● ASSIGNED TASK
Below are the records to retype. Keep every character exactly and leave out the pictures.

Top of DATA PROVIDED

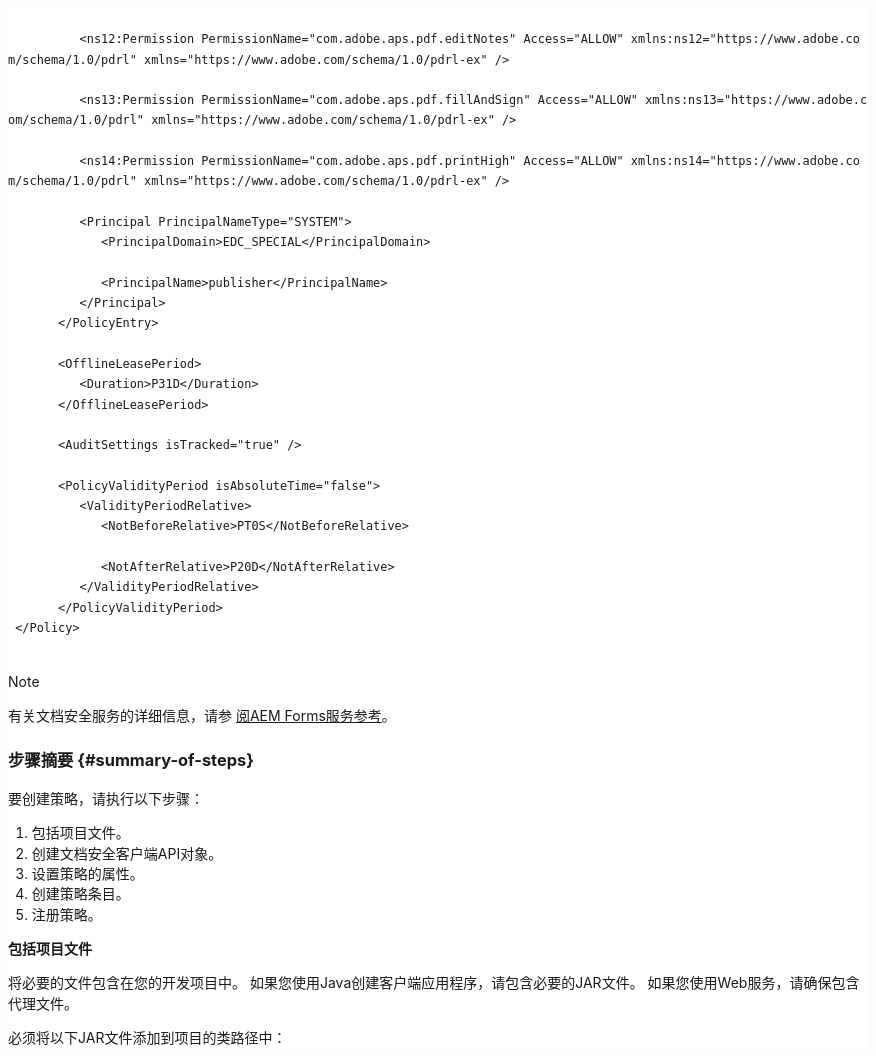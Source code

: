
 ```as3
  
          <ns12:Permission PermissionName="com.adobe.aps.pdf.editNotes" Access="ALLOW" xmlns:ns12="https://www.adobe.com/schema/1.0/pdrl" xmlns="https://www.adobe.com/schema/1.0/pdrl-ex" /> 
  
          <ns13:Permission PermissionName="com.adobe.aps.pdf.fillAndSign" Access="ALLOW" xmlns:ns13="https://www.adobe.com/schema/1.0/pdrl" xmlns="https://www.adobe.com/schema/1.0/pdrl-ex" /> 
  
          <ns14:Permission PermissionName="com.adobe.aps.pdf.printHigh" Access="ALLOW" xmlns:ns14="https://www.adobe.com/schema/1.0/pdrl" xmlns="https://www.adobe.com/schema/1.0/pdrl-ex" /> 
  
          <Principal PrincipalNameType="SYSTEM"> 
             <PrincipalDomain>EDC_SPECIAL</PrincipalDomain> 
  
             <PrincipalName>publisher</PrincipalName> 
          </Principal> 
       </PolicyEntry> 
  
       <OfflineLeasePeriod> 
          <Duration>P31D</Duration> 
       </OfflineLeasePeriod> 
  
       <AuditSettings isTracked="true" /> 
  
       <PolicyValidityPeriod isAbsoluteTime="false"> 
          <ValidityPeriodRelative> 
             <NotBeforeRelative>PT0S</NotBeforeRelative> 
  
             <NotAfterRelative>P20D</NotAfterRelative> 
          </ValidityPeriodRelative> 
       </PolicyValidityPeriod> 
 </Policy> 
 
```

>[!NOTE]
>
>有关文档安全服务的详细信息，请参 [阅AEM Forms服务参考](https://www.adobe.com/go/learn_aemforms_services_63)。

### 步骤摘要 {#summary-of-steps}

要创建策略，请执行以下步骤：

1. 包括项目文件。
1. 创建文档安全客户端API对象。
1. 设置策略的属性。
1. 创建策略条目。
1. 注册策略。

**包括项目文件**

将必要的文件包含在您的开发项目中。 如果您使用Java创建客户端应用程序，请包含必要的JAR文件。 如果您使用Web服务，请确保包含代理文件。

必须将以下JAR文件添加到项目的类路径中：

Bottom of DATA PROVIDED

● ANSWER SECTION
Source code

:
 ```as3
  
          <ns12:Permission PermissionName="com.adobe.aps.pdf.editNotes" Access="ALLOW" xmlns:ns12="https://www.adobe.com/schema/1.0/pdrl" xmlns="https://www.adobe.com/schema/1.0/pdrl-ex" /> 
  
          <ns13:Permission PermissionName="com.adobe.aps.pdf.fillAndSign" Access="ALLOW" xmlns:ns13="https://www.adobe.com/schema/1.0/pdrl" xmlns="https://www.adobe.com/schema/1.0/pdrl-ex" /> 
  
          <ns14:Permission PermissionName="com.adobe.aps.pdf.printHigh" Access="ALLOW" xmlns:ns14="https://www.adobe.com/schema/1.0/pdrl" xmlns="https://www.adobe.com/schema/1.0/pdrl-ex" /> 
  
          <Principal PrincipalNameType="SYSTEM"> 
             <PrincipalDomain>EDC_SPECIAL</PrincipalDomain> 
  
             <PrincipalName>publisher</PrincipalName> 
          </Principal> 
       </PolicyEntry> 
  
       <OfflineLeasePeriod> 
          <Duration>P31D</Duration> 
       </OfflineLeasePeriod> 
  
       <AuditSettings isTracked="true" /> 
  
       <PolicyValidityPeriod isAbsoluteTime="false"> 
          <ValidityPeriodRelative> 
             <NotBeforeRelative>PT0S</NotBeforeRelative> 
  
             <NotAfterRelative>P20D</NotAfterRelative> 
          </ValidityPeriodRelative> 
       </PolicyValidityPeriod> 
 </Policy> 
 
```

>[!NOTE]
>
>有关文档安全服务的详细信息，请参 [阅AEM Forms服务参考](https://www.adobe.com/go/learn_aemforms_services_63)。

### 步骤摘要 {#summary-of-steps}

要创建策略，请执行以下步骤：

1. 包括项目文件。
1. 创建文档安全客户端API对象。
1. 设置策略的属性。
1. 创建策略条目。
1. 注册策略。

**包括项目文件**

将必要的文件包含在您的开发项目中。 如果您使用Java创建客户端应用程序，请包含必要的JAR文件。 如果您使用Web服务，请确保包含代理文件。

必须将以下JAR文件添加到项目的类路径中：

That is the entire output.